Please give back, exactly as written, only the line containing "- Build on: GitHub Private Repository" and every line after it until the data below ends.

"""

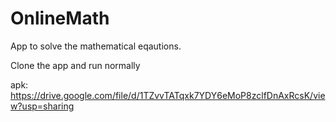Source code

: # OnlineMath

App to solve the mathematical eqautions.

Clone the app and run normally

apk: https://drive.google.com/file/d/1TZvvTATqxk7YDY6eMoP8zclfDnAxRcsK/view?usp=sharing
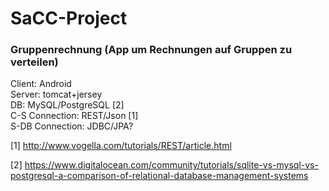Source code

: # SaCC-Project

### Gruppenrechnung (App um Rechnungen auf Gruppen zu verteilen)

Client: Android  
Server: tomcat+jersey  
DB: MySQL/PostgreSQL [2]  
C-S Connection: REST/Json [1]  
S-DB Connection: JDBC/JPA?  

[1] http://www.vogella.com/tutorials/REST/article.html

[2] https://www.digitalocean.com/community/tutorials/sqlite-vs-mysql-vs-postgresql-a-comparison-of-relational-database-management-systems
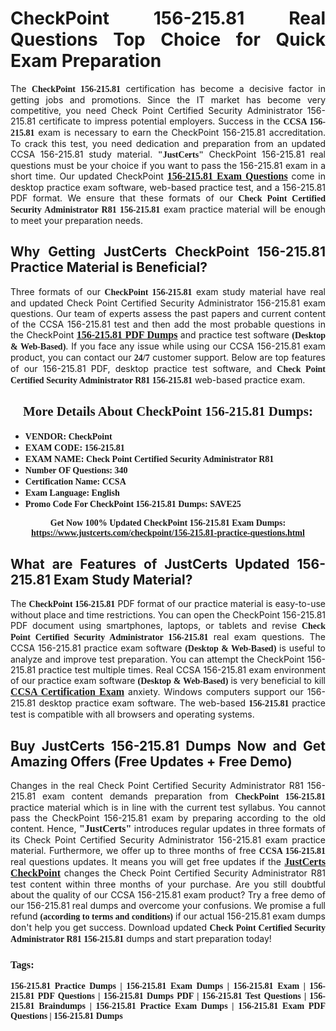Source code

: <h1 style="text-align: justify;"><strong>CheckPoint 156-215.81 Real Questions Top Choice for Quick Exam Preparation</strong></h1>

<p style="text-align: justify;">The <span style="font-family:Georgia,serif;"><strong>CheckPoint 156-215.81</strong></span> certification has become a decisive factor in getting jobs and promotions. Since the IT market has become very competitive, you need Check Point Certified Security Administrator 156-215.81 certificate to impress potential employers. Success in the <span style="font-family:Georgia,serif;"><strong>CCSA 156-215.81</strong></span> exam is necessary to earn the CheckPoint 156-215.81 accreditation. To crack this test, you need dedication and preparation from an updated CCSA 156-215.81 study material. <span style="font-size:14px;"><span style="font-family:Georgia,serif;"><strong>"JustCerts"</strong></span></span> CheckPoint 156-215.81 real questions must be your choice if you want to pass the 156-215.81 exam in a short time. Our updated CheckPoint <a href="https://www.justcerts.com/checkpoint/156-215.81-practice-questions.html"><span style="font-size:16px;"><span style="font-family:Georgia,serif;"><strong>156-215.81 Exam Questions</strong></span></span></a> come in desktop practice exam software, web-based practice test, and a 156-215.81 PDF format. We ensure that these formats of our <span style="font-family:Georgia,serif;"><strong>Check Point Certified Security Administrator R81 156-215.81</strong></span> exam practice material will be enough to meet your preparation needs.</p>

<h2 style="text-align: justify;"><strong>Why Getting JustCerts CheckPoint 156-215.81 Practice Material is Beneficial?</strong></h2>

<p style="text-align: justify;">Three formats of our <span style="font-family:Georgia,serif;"><strong>CheckPoint 156-215.81</strong></span> exam study material have real and updated Check Point Certified Security Administrator 156-215.81 exam questions. Our team of experts assess the past papers and current content of the CCSA 156-215.81 test and then add the most probable questions in the CheckPoint <a href="https://www.justcerts.com/checkpoint/156-215.81-practice-questions.html"><span style="font-size:16px;"><span style="font-family:Georgia,serif;"><strong>156-215.81 PDF Dumps</strong></span></span></a> and practice test software <span style="font-family:Georgia,serif;"><strong>(Desktop & Web-Based)</strong></span>. If you face any issue while using our CCSA 156-215.81 exam product, you can contact our <span style="font-family:Georgia,serif;"><strong>24/7</strong></span> customer support. Below are top features of our 156-215.81 PDF, desktop practice test software, and <span style="font-family:Georgia,serif;"><strong>Check Point Certified Security Administrator R81 156-215.81</strong></span> web-based practice exam.</p>

<h2 style="text-align: center;"><strong><span style="font-family:Georgia,serif;">More Details About CheckPoint 156-215.81 Dumps:</span></strong></h2>

<ul>
	<li style="text-align: justify;"><span style="font-size:14px;"><span style="font-family:Georgia,serif;"><strong>VENDOR: CheckPoint</strong></span></span></li>
	<li style="text-align: justify;"><span style="font-size:14px;"><span style="font-family:Georgia,serif;"><strong>EXAM CODE: 156-215.81</strong></span></span></li>
	<li style="text-align: justify;"><span style="font-size:14px;"><span style="font-family:Georgia,serif;"><strong>EXAM NAME: Check Point Certified Security Administrator R81</strong></span></span></li>
	<li style="text-align: justify;"><span style="font-size:14px;"><span style="font-family:Georgia,serif;"><strong>Number OF Questions: 340</strong></span></span></li>
	<li style="text-align: justify;"><span style="font-size:14px;"><span style="font-family:Georgia,serif;"><strong>Certification Name: CCSA</strong></span></span></li>
	<li style="text-align: justify;"><span style="font-size:14px;"><span style="font-family:Georgia,serif;"><strong>Exam Language: English</strong></span></span></li>
	<li style="text-align: justify;"><span style="font-size:14px;"><span style="font-family:Georgia,serif;"><strong>Promo Code For CheckPoint 156-215.81 Dumps: SAVE25</strong></span></span></li>
</ul>

<p style="text-align: center;"><strong><span style="font-family:Georgia,serif;"><span style="font-size:14px;">Get Now 100% Updated CheckPoint 156-215.81 Exam Dumps:</span> <a href="https://www.justcerts.com/checkpoint/156-215.81-practice-questions.html">https://www.justcerts.com/checkpoint/156-215.81-practice-questions.html</a></span></strong></p>

<h2 style="text-align: justify;"><strong>What are Features of JustCerts Updated 156-215.81 Exam Study Material?</strong></h2>

<p style="text-align: justify;">The <span style="font-family:Georgia,serif;"><strong>CheckPoint 156-215.81</strong></span> PDF format of our practice material is easy-to-use without place and time restrictions. You can open the CheckPoint 156-215.81 PDF document using smartphones, laptops, or tablets and revise <span style="font-family:Georgia,serif;"><strong>Check Point Certified Security Administrator 156-215.81</strong></span> real exam questions. The CCSA 156-215.81 practice exam software <span style="font-family:Georgia,serif;"><strong>(Desktop & Web-Based)</strong></span> is useful to analyze and improve test preparation. You can attempt the CheckPoint 156-215.81 practice test multiple times. Real CCSA 156-215.81 exam environment of our practice exam software <span style="font-family:Georgia,serif;"><strong>(Desktop & Web-Based)</strong></span> is very beneficial to kill <a href="https://www.justcerts.com/checkpoint/ccsa-certification-exams.html"><span style="font-size:16px;"><span style="font-family:Georgia,serif;"><strong>CCSA Certification Exam</strong></span></span></a> anxiety. Windows computers support our 156-215.81 desktop practice exam software. The web-based <span style="font-family:Georgia,serif;"><strong>156-215.81 </strong></span> practice test is compatible with all browsers and operating systems.</p>

<h2 style="text-align: justify;"><strong>Buy JustCerts 156-215.81 Dumps Now and Get Amazing Offers (Free Updates + Free Demo)</strong></h2>

<p style="text-align: justify;">Changes in the real Check Point Certified Security Administrator R81 156-215.81 exam content demands preparation from <span style="font-family:Georgia,serif;"><strong>CheckPoint 156-215.81</strong></span> practice material which is in line with the current test syllabus. You cannot pass the CheckPoint 156-215.81 exam by preparing according to the old content. Hence, <span style="font-size:16px;"><span style="font-family:Georgia,serif;"><strong>"JustCerts"</strong></span></span> introduces regular updates in three formats of its Check Point Certified Security Administrator 156-215.81 exam practice material. Furthermore, we offer up to three months of free <span style="font-family:Georgia,serif;"><strong>CCSA 156-215.81 </strong></span>real questions updates. It means you will get free updates if the <a href="https://www.justcerts.com/checkpoint-certification-exams.html"><span style="font-size:16px;"><span style="font-family:Georgia,serif;"><strong>JustCerts CheckPoint</strong></span></span></a> changes the Check Point Certified Security Administrator R81 test content within three months of your purchase. Are you still doubtful about the quality of our CCSA 156-215.81 exam product? Try a free demo of our 156-215.81 real dumps and overcome your confusions. We promise a full refund <span style="font-family:Georgia,serif;"><strong>(according to terms and conditions)</strong></span> if our actual 156-215.81 exam dumps don't help you get success. Download updated <span style="font-family:Georgia,serif;"><strong>Check Point Certified Security Administrator R81 156-215.81</strong></span> dumps and start preparation today!</p>

<h3 style="text-align: justify;"><span style="font-family:Georgia,serif;"><strong>Tags:</strong></span></h3>

<p style="text-align: justify;"><span style="font-family:Georgia,serif;"><strong>156-215.81 Practice Dumps | 156-215.81 Exam Dumps | 156-215.81 Exam | 156-215.81 PDF Questions | 156-215.81 Dumps PDF | 156-215.81 Test Questions | 156-215.81 Braindumps | 156-215.81 Practice Exam Dumps | 156-215.81 Exam PDF Questions | 156-215.81 Dumps</strong></span></p>
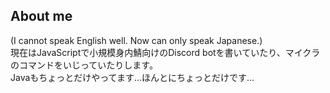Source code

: ## About me  
(I cannot speak English well. Now can only speak Japanese.)  
現在はJavaScriptで小規模身内鯖向けのDiscord botを書いていたり、マイクラのコマンドをいじっていたりします。  
Javaもちょっとだけやってます...ほんとにちょっとだけです...  

<!--
**taku1417/taku1417** is a ✨ _special_ ✨ repository because its `README.md` (this file) appears on your GitHub profile.

Here are some ideas to get you started:

- 🔭 I’m currently working on ...
- 🌱 I’m currently learning ...
- 👯 I’m looking to collaborate on ...
- 🤔 I’m looking for help with ...
- 💬 Ask me about ...
- 📫 How to reach me: ...
- 😄 Pronouns: ...
- ⚡ Fun fact: ...
-->
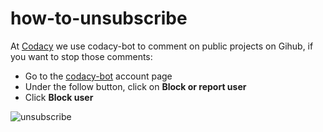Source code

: # how-to-unsubscribe

At <a href="https://www.codacy.com">Codacy</a> we use codacy-bot to comment on public projects on Gihub, if you want to stop those comments:

* Go to the <a href="https://github.com/codacy-bot">codacy-bot</a> account page
* Under the follow button, click on <strong>Block or report user</strong>
* Click <strong>Block user</strong>

![unsubscribe](https://cloud.githubusercontent.com/assets/19940114/19350749/ee8c187a-9150-11e6-9f82-e1d6855f82a9.png)
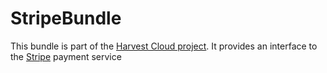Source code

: StripeBundle
============

This bundle is part of the [Harvest Cloud project][1]. It provides an interface
to the [Stripe][2] payment service

[1]: http://github.com/harvestcloud/harvestcloud
[2]: http://stripe.com
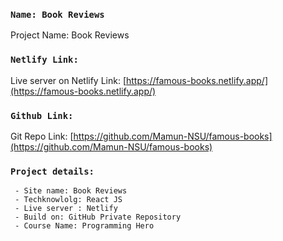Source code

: ### `Name: Book Reviews`
Project Name: Book Reviews


### `Netlify Link:`

Live server on Netlify Link: 
[https://famous-books.netlify.app/](https://famous-books.netlify.app/)


### `Github Link:`

Git Repo Link:
[https://github.com/Mamun-NSU/famous-books](https://github.com/Mamun-NSU/famous-books)


### `Project details:`
	 - Site name: Book Reviews
	 - Techknowlolg: React JS
	 - Live server : Netlify
	 - Build on: GitHub Private Repository
	 - Course Name: Programming Hero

"""

**Response to the exercise**
	 - Build on: GitHub Private Repository
	 - Course Name: Programming Hero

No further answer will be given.